HS2 at ‘high risk of collapse’

It will come of no surprise to regular readers of this website to know that a new report on the ground conditions for the revised HS2 route through Cheshire has concluded the new route carries an “increased risk of subsidence” because more of it would go over “higher-risk” surfaces.

There has been long-held criticism of the route through Cheshire, ever since George Osborne was dubbed the ‘Six-Hundred Million Dog-Leg Man”, for ordering a kink in the route which took it around the richer parts of his constituency, such as Knutsford and Alderley Edge. However, this route took HS2 through the geologically unstable Cheshire Brine fields, which engineers had known they had to avoid back in the 1960s when they built the M6.

Earlier this year, HS2 Ltd moved the route, saying it solved these problems, even though beforehand they had never actually admitted to them, but a report from geological engineers TerraConsult claims it has actually made things worse.

subsidenceThe report warns of “the potential for the rapid development of significant movement” in this area under the weight and vibration of trains, “with a consequent risk rating as high” and with reference to new embankments that “A higher embankment increases the applied loads . . . If the ground below is not strong enough, there will be a slope failure.”, with the consultants claiming a claim by HS2 that the route has been changed to “minimise the risk of subsidence” at an additional cost of £750m is “highly disingenuous”.
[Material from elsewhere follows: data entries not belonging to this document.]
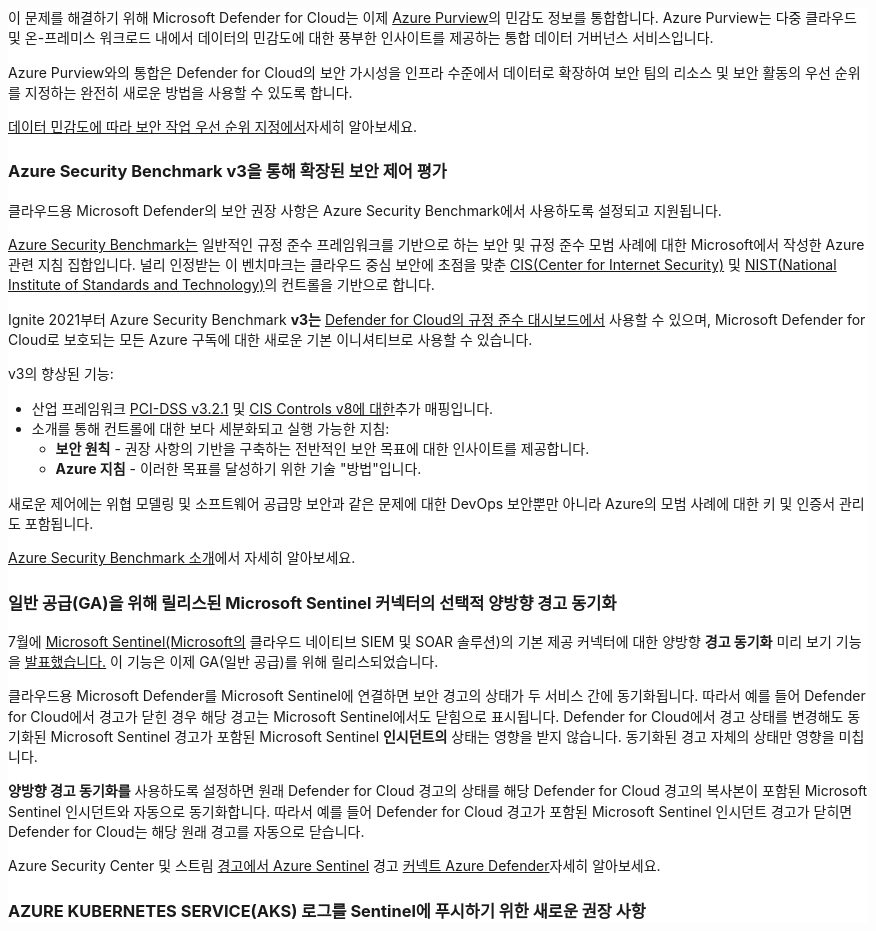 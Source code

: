 이 문제를 해결하기 위해 Microsoft Defender for Cloud는 이제 [Azure Purview](../purview/overview.md)의 민감도 정보를 통합합니다. Azure Purview는 다중 클라우드 및 온-프레미스 워크로드 내에서 데이터의 민감도에 대한 풍부한 인사이트를 제공하는 통합 데이터 거버넌스 서비스입니다.

Azure Purview와의 통합은 Defender for Cloud의 보안 가시성을 인프라 수준에서 데이터로 확장하여 보안 팀의 리소스 및 보안 활동의 우선 순위를 지정하는 완전히 새로운 방법을 사용할 수 있도록 합니다.

[데이터 민감도에 따라 보안 작업 우선 순위 지정에서](information-protection.md)자세히 알아보세요.


### <a name="expanded-security-control-assessments-with-azure-security-benchmark-v3"></a>Azure Security Benchmark v3을 통해 확장된 보안 제어 평가
클라우드용 Microsoft Defender의 보안 권장 사항은 Azure Security Benchmark에서 사용하도록 설정되고 지원됩니다. 

[Azure Security Benchmark는](../security/benchmarks/introduction.md) 일반적인 규정 준수 프레임워크를 기반으로 하는 보안 및 규정 준수 모범 사례에 대한 Microsoft에서 작성한 Azure 관련 지침 집합입니다. 널리 인정받는 이 벤치마크는 클라우드 중심 보안에 초점을 맞춘 [CIS(Center for Internet Security)](https://www.cisecurity.org/benchmark/azure/) 및 [NIST(National Institute of Standards and Technology)](https://www.nist.gov/)의 컨트롤을 기반으로 합니다.

Ignite 2021부터 Azure Security Benchmark **v3는** [Defender for Cloud의 규정 준수 대시보드에서](update-regulatory-compliance-packages.md) 사용할 수 있으며, Microsoft Defender for Cloud로 보호되는 모든 Azure 구독에 대한 새로운 기본 이니셔티브로 사용할 수 있습니다. 

v3의 향상된 기능: 

- 산업 프레임워크 [PCI-DSS v3.2.1](https://www.pcisecuritystandards.org/documents/PCI_DSS_v3-2-1.pdf) 및 [CIS Controls v8에 대한](https://www.cisecurity.org/controls/v8/)추가 매핑입니다.
- 소개를 통해 컨트롤에 대한 보다 세분화되고 실행 가능한 지침:
    - **보안 원칙** - 권장 사항의 기반을 구축하는 전반적인 보안 목표에 대한 인사이트를 제공합니다.
    - **Azure 지침** - 이러한 목표를 달성하기 위한 기술 "방법"입니다.

새로운 제어에는 위협 모델링 및 소프트웨어 공급망 보안과 같은 문제에 대한 DevOps 보안뿐만 아니라 Azure의 모범 사례에 대한 키 및 인증서 관리도 포함됩니다.

[Azure Security Benchmark 소개](/security/benchmark/azure/introduction)에서 자세히 알아보세요.


### <a name="microsoft-sentinel-connectors-optional-bi-directional-alert-synchronization-released-for-general-availability-ga"></a>일반 공급(GA)을 위해 릴리스된 Microsoft Sentinel 커넥터의 선택적 양방향 경고 동기화

7월에 [Microsoft Sentinel(Microsoft의](../sentinel/index.yml) 클라우드 네이티브 SIEM 및 SOAR 솔루션)의 기본 제공 커넥터에 대한 양방향 **경고 동기화** 미리 보기 기능을 [발표했습니다.](#azure-sentinel-connector-now-includes-optional-bi-directional-alert-synchronization-in-preview) 이 기능은 이제 GA(일반 공급)를 위해 릴리스되었습니다.

클라우드용 Microsoft Defender를 Microsoft Sentinel에 연결하면 보안 경고의 상태가 두 서비스 간에 동기화됩니다. 따라서 예를 들어 Defender for Cloud에서 경고가 닫힌 경우 해당 경고는 Microsoft Sentinel에서도 닫힘으로 표시됩니다. Defender for Cloud에서 경고 상태를 변경해도 동기화된 Microsoft Sentinel 경고가 포함된 Microsoft Sentinel **인시던트의** 상태는 영향을 받지 않습니다. 동기화된 경고 자체의 상태만 영향을 미칩니다.

**양방향 경고 동기화를** 사용하도록 설정하면 원래 Defender for Cloud 경고의 상태를 해당 Defender for Cloud 경고의 복사본이 포함된 Microsoft Sentinel 인시던트와 자동으로 동기화합니다. 따라서 예를 들어 Defender for Cloud 경고가 포함된 Microsoft Sentinel 인시던트 경고가 닫히면 Defender for Cloud는 해당 원래 경고를 자동으로 닫습니다.

Azure Security Center 및 스트림 [경고에서 Azure Sentinel](../sentinel/connect-azure-security-center.md) 경고 [커넥트 Azure Defender](export-to-siem.md#stream-alerts-to-microsoft-sentinel)자세히 알아보세요.


### <a name="new-recommendation-to-push-azure-kubernetes-service-aks-logs-to-sentinel"></a>AZURE KUBERNETES SERVICE(AKS) 로그를 Sentinel에 푸시하기 위한 새로운 권장 사항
4 comments to “HS2 at ‘high risk of collapse’”
  1. Usual lame answers from Grayling on Marr programme
    Just when will someone ask-
    what services will cease on current lines?
    If it’s about capacity why so few stops?
    What evidence is there for 300,000 passengers claim?

  2. For anyone who wishes to make a point have a look at Google maps at ” B77 5NQ “.Done with pallets etc.
    I had a look at the finnacial accounts for HS2 .>talk about gravy train:

  3. HS2 simply disregards all the evidence which undermines its raison d’être and ploughs on in its avowed aim to build a railway few want and even fewer will be able to afford to use. There is only one sensible way forward and that is to scrap it before any more money, that’s our money, is squandered on this object lesson in government profligacy.